--- Your objective ---
What lines in the records below include the word "callq"? Return each one.

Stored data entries
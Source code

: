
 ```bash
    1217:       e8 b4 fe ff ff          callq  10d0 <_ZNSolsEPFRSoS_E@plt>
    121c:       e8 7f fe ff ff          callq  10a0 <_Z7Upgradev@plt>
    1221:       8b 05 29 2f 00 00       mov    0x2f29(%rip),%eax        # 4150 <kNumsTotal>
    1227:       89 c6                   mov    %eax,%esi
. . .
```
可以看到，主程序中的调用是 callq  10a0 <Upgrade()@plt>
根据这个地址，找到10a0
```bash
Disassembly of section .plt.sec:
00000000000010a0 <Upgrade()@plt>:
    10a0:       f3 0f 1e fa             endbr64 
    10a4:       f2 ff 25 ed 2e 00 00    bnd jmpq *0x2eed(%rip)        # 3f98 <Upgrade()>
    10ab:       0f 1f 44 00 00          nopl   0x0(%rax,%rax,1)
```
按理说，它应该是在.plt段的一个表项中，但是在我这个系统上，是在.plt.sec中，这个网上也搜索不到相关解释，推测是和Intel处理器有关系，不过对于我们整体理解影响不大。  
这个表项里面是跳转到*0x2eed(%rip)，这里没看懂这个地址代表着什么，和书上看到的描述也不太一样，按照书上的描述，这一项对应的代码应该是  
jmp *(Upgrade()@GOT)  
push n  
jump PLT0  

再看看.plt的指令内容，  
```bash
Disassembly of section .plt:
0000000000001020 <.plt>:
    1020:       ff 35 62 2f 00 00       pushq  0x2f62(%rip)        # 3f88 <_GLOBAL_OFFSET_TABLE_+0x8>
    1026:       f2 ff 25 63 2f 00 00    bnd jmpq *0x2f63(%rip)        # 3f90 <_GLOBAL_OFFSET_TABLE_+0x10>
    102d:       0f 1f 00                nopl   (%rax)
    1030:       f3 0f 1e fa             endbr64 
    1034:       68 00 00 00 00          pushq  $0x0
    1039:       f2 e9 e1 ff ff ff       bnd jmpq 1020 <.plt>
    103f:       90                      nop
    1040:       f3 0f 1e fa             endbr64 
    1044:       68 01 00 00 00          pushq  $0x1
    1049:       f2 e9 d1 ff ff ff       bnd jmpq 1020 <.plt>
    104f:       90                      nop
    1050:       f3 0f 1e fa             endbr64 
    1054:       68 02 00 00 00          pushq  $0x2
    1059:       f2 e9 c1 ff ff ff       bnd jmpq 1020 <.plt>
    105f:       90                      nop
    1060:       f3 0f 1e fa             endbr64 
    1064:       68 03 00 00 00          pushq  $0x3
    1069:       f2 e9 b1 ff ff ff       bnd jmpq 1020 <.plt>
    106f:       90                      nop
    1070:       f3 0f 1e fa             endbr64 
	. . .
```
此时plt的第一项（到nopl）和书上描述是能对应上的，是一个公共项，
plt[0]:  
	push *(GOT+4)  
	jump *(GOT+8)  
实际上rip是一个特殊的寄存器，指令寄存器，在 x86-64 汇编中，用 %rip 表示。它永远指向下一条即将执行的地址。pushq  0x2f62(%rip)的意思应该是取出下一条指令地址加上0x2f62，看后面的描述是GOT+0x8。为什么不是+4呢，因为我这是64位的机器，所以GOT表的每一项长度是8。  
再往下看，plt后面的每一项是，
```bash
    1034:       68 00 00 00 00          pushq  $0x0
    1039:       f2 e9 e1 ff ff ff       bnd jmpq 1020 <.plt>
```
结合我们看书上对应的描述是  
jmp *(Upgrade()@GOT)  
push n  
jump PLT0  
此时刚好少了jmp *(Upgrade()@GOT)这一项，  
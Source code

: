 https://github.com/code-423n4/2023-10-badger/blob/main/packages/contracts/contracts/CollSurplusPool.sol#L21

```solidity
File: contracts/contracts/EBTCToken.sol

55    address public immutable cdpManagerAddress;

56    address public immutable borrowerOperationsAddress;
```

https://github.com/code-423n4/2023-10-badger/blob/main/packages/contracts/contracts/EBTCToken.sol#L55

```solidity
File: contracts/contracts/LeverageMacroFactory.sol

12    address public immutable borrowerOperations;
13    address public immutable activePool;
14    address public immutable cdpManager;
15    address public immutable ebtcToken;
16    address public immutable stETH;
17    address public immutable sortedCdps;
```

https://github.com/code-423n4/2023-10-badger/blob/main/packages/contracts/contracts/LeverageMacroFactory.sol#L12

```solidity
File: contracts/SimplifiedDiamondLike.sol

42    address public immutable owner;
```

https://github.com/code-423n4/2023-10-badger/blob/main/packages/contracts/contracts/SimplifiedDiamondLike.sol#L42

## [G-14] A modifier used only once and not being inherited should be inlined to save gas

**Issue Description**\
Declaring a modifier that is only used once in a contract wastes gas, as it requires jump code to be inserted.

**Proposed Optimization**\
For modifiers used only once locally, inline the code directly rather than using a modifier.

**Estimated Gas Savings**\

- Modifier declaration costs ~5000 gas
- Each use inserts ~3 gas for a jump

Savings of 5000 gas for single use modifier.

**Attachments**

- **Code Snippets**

--- Your response ---
    1217:       e8 b4 fe ff ff          callq  10d0 <_ZNSolsEPFRSoS_E@plt>
    121c:       e8 7f fe ff ff          callq  10a0 <_Z7Upgradev@plt>
可以看到，主程序中的调用是 callq  10a0 <Upgrade()@plt>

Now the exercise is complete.